On a project I am currently working on I needed to handle collision detection. I don’t have enough appendages to help me count the amount of times I have implemented collision detection. But this time it was a little different, I wanted to check whether or not someone was hovering over a segment of a circle. So I started to brainstorm possible algorithms to handle this particular kind of collision detection.
When I first started off I was thinking about it way too hard and way too mathematically instead of logically. I was trying to figure out the equation of a circle segment and blah blah blah. But after a little while of scribbling into my tiny notebook I came across a rather easy way to detect collision detection for circle segments.
Are we in the circle? If we aren’t in the circle then we aren’t going to be in the segment.
This is a super qualification to check for, lets just call dX and dY the coordinate relative to the center of the circle:
if (dX*dX + dY*dY) > radius*radius: return false;
This snippet of code checks the squared distance of the coordinate with the squared radius (no need to do a square root because a square is present on both sides of the equation and square roots are expensive computing-wise)
What angle is our point at? If it lies within the angles of our segment then we are in the segment since we just found out that we are in fact inside of the circle.
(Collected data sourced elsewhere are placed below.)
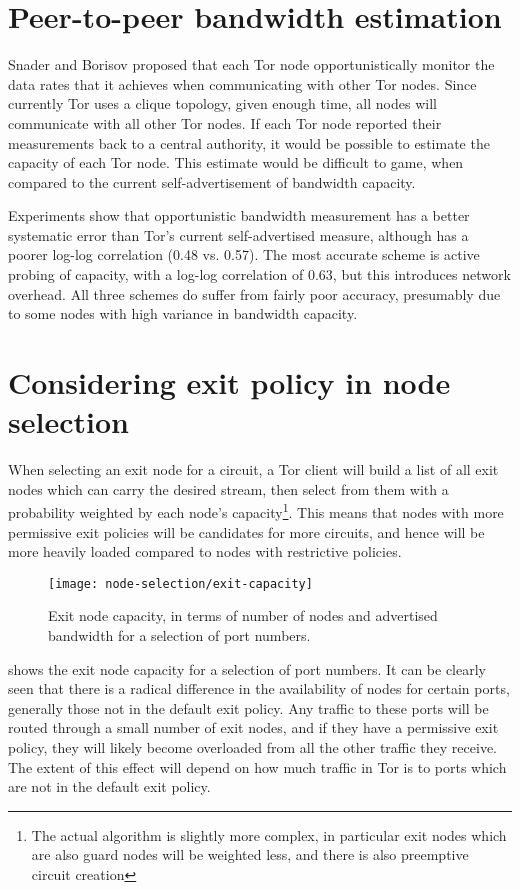 \documentclass{article}
\begin{document}
\section{Peer-to-peer bandwidth estimation}

Snader and Borisov proposed that each Tor node opportunistically monitor the data rates that it achieves when communicating with other Tor nodes.
Since currently Tor uses a clique topology, given enough time, all nodes will communicate with all other Tor nodes.
If each Tor node reported their measurements back to a central authority, it would be possible to estimate the capacity of each Tor node.
This estimate would be difficult to game, when compared to the current self-advertisement of bandwidth capacity.

Experiments show that opportunistic bandwidth measurement has a better systematic error than Tor's current self-advertised measure, although has a poorer log-log correlation (0.48 vs. 0.57).
The most accurate scheme is active probing of capacity, with a log-log correlation of 0.63, but this introduces network overhead.
All three schemes do suffer from fairly poor accuracy, presumably due to some nodes with high variance in bandwidth capacity.

\section{Considering exit policy in node selection}

When selecting an exit node for a circuit, a Tor client will build a list of all exit nodes which can carry the desired stream, then select from them with a probability weighted by each node's capacity\footnote{The actual algorithm is slightly more complex, in particular exit nodes which are also guard nodes will be weighted less, and there is also preemptive circuit creation}.
This means that nodes with more permissive exit policies will be candidates for more circuits, and hence will be more heavily loaded compared to nodes with restrictive policies.

\begin{figure}
\texttt{[image: node-selection/exit-capacity]}
\caption{Exit node capacity, in terms of number of nodes and advertised bandwidth for a selection of port numbers.}
\label{fig:exit-capacity}
\end{figure}

 shows the exit node capacity for a selection of port numbers.
It can be clearly seen that there is a radical difference in the availability of nodes for certain ports, generally those not in the default exit policy.
Any traffic to these ports will be routed through a small number of exit nodes, and if they have a permissive exit policy, they will likely become overloaded from all the other traffic they receive.
The extent of this effect will depend on how much traffic in Tor is to ports which are not in the default exit policy.
\end{document}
Using some vector math, we know that the arctangent2(y,x) is equal to the angle that the vector is at relative to the x-axis. This means we can find out the angle from the x-axis that our coordinate is at. This can be done with this code:
fi= atan2(dY,dX); return fi >= alpha && fi <= beta;
Here we call alpha the starting angle and beta the ending angle of the segment.
Here is an image:
In this image P is the point that was clicked and the resulting line and arrow is it’s vector. 0 is the starting point (unit circle!). If you aren’t familiar with Greek letters: the fish looking guy is Alpha, the “b” looking thing is Beta, and the O with a line through it is Fi.
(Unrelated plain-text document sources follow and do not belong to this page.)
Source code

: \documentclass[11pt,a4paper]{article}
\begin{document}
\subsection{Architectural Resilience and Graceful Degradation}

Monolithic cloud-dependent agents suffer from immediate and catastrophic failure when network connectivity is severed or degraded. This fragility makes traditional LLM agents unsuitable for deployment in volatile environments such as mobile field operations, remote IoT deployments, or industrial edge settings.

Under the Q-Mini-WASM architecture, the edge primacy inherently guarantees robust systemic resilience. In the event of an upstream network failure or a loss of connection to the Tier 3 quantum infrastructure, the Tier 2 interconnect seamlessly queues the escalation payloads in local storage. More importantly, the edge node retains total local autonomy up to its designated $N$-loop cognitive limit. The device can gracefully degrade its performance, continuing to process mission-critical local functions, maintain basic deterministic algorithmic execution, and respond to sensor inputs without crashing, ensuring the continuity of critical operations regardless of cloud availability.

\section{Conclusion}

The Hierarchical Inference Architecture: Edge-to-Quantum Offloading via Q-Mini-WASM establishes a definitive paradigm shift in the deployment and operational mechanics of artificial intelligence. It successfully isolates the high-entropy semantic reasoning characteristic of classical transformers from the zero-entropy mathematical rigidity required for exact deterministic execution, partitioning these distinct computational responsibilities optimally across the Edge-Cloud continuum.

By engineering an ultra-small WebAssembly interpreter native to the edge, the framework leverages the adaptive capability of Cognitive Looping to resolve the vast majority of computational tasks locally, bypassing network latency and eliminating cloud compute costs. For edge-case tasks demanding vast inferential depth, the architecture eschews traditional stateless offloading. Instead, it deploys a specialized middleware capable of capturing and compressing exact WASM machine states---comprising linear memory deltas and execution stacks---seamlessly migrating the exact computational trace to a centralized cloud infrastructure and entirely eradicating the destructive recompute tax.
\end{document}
Complete Algorithm in Semi-Pseudocode/Python:
function inCircleSegment(dX,dY,radius,alpha,beta): if(dX*dX + dY*dY > radius) return false; fi = atan2(dY,dX); return fi >= alpha && fi <= beta;
ONE LINE! (Because why not?):
return (dX*dX + dY*dY > radius) && (atan2(dY,dX) >= alpha && atan2(dY,dX) <= beta);
Seriously, don’t use that version though. At least save atan2(dY,dX) as a variable!
This was a fun little algorithm to come up with, one that is a lot easier to derive once you get your mind out of math and back into logic!